WHAT IS REQUIRED ▸ Output exactly the lines spanning from the line containing "ticket creation date" to the last line of the entries, inclusive.

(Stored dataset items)
● ● ● ● ● ● ●

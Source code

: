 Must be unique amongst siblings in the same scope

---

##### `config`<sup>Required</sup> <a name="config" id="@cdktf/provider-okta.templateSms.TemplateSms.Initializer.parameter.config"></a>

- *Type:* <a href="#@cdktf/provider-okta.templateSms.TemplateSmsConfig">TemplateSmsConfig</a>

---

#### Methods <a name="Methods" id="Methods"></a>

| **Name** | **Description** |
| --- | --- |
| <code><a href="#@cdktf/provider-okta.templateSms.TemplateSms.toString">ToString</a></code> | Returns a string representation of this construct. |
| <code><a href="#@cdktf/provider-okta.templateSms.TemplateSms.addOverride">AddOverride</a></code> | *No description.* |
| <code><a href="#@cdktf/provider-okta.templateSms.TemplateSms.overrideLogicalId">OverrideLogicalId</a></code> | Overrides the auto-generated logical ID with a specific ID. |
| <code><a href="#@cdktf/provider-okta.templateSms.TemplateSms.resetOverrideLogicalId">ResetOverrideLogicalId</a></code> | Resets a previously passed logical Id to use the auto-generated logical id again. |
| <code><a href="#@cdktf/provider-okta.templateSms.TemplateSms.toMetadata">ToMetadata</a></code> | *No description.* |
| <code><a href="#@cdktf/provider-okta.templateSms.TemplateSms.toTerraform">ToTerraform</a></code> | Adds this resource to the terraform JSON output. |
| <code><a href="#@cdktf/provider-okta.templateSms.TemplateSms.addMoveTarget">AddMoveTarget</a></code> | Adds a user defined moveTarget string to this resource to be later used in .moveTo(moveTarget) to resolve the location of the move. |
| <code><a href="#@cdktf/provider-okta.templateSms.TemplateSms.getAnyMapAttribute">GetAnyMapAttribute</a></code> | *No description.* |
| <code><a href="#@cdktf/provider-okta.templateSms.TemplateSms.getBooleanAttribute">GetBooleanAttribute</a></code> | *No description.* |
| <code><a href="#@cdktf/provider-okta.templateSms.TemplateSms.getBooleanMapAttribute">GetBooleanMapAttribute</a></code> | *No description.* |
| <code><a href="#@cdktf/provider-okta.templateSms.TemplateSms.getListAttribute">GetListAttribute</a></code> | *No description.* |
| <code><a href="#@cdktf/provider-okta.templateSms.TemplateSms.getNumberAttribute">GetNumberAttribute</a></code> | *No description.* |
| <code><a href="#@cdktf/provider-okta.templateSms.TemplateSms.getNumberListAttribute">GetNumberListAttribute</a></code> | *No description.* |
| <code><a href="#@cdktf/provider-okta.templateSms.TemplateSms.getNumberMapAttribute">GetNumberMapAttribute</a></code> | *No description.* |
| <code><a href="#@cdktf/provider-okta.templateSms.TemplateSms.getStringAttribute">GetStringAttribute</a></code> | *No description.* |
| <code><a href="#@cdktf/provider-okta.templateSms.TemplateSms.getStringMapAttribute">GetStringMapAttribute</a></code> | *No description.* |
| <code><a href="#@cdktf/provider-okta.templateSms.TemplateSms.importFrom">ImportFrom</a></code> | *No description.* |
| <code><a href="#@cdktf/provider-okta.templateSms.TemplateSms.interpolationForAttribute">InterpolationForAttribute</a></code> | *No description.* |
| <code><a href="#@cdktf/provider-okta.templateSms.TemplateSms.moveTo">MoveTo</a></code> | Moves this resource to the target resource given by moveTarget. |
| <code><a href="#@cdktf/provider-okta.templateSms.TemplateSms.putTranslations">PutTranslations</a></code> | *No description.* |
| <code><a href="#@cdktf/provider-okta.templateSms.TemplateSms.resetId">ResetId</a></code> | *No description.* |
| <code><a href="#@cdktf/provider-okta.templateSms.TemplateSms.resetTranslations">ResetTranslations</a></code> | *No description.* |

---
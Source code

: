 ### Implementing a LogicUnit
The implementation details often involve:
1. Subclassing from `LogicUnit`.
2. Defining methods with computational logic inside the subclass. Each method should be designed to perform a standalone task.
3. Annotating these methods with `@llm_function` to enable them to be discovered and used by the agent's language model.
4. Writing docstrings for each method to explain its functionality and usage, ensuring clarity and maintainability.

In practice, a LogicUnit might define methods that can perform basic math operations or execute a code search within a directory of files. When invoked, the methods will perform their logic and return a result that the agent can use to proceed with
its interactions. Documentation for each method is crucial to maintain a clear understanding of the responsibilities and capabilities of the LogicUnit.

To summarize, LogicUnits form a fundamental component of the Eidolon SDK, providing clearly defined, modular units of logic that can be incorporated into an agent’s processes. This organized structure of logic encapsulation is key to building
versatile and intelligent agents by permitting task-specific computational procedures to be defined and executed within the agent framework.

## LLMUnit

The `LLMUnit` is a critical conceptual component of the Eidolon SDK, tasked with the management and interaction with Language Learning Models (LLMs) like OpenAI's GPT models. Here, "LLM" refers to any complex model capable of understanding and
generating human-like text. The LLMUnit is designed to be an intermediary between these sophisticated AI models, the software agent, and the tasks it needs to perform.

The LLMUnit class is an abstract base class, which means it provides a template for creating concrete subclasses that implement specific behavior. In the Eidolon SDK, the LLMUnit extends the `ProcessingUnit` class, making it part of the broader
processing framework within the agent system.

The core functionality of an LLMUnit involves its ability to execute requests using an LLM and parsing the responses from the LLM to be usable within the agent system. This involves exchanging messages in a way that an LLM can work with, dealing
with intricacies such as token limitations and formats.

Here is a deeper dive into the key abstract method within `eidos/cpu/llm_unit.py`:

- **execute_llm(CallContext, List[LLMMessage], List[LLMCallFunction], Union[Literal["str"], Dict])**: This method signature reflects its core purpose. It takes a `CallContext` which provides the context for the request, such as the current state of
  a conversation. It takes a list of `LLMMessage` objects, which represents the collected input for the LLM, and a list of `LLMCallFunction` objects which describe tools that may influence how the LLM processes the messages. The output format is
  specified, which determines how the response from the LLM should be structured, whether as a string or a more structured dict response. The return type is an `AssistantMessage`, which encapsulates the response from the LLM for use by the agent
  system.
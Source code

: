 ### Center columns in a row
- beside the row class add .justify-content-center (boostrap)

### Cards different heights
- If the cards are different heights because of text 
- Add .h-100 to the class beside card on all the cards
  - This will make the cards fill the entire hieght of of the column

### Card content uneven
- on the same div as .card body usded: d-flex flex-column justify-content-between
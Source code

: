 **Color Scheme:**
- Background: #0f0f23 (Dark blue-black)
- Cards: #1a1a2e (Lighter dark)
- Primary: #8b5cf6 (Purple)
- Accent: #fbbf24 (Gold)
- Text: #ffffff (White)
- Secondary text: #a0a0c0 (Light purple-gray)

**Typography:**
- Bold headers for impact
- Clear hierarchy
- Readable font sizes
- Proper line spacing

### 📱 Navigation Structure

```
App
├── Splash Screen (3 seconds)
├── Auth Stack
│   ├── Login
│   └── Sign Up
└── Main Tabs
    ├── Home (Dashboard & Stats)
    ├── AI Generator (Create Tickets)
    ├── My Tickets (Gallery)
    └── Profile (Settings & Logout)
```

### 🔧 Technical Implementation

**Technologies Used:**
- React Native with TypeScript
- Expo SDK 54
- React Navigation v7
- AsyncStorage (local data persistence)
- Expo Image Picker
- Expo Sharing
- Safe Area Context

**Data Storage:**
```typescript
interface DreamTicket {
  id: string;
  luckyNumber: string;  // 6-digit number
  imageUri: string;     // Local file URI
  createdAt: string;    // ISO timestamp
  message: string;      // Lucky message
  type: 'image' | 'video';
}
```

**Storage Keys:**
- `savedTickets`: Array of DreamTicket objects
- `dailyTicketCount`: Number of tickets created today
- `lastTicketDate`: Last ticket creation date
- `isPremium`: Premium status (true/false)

● ● ● ● ● ● ●

PROBLEM SOLUTION ▸
- `lastTicketDate`: Last ticket creation date
- `isPremium`: Premium status (true/false)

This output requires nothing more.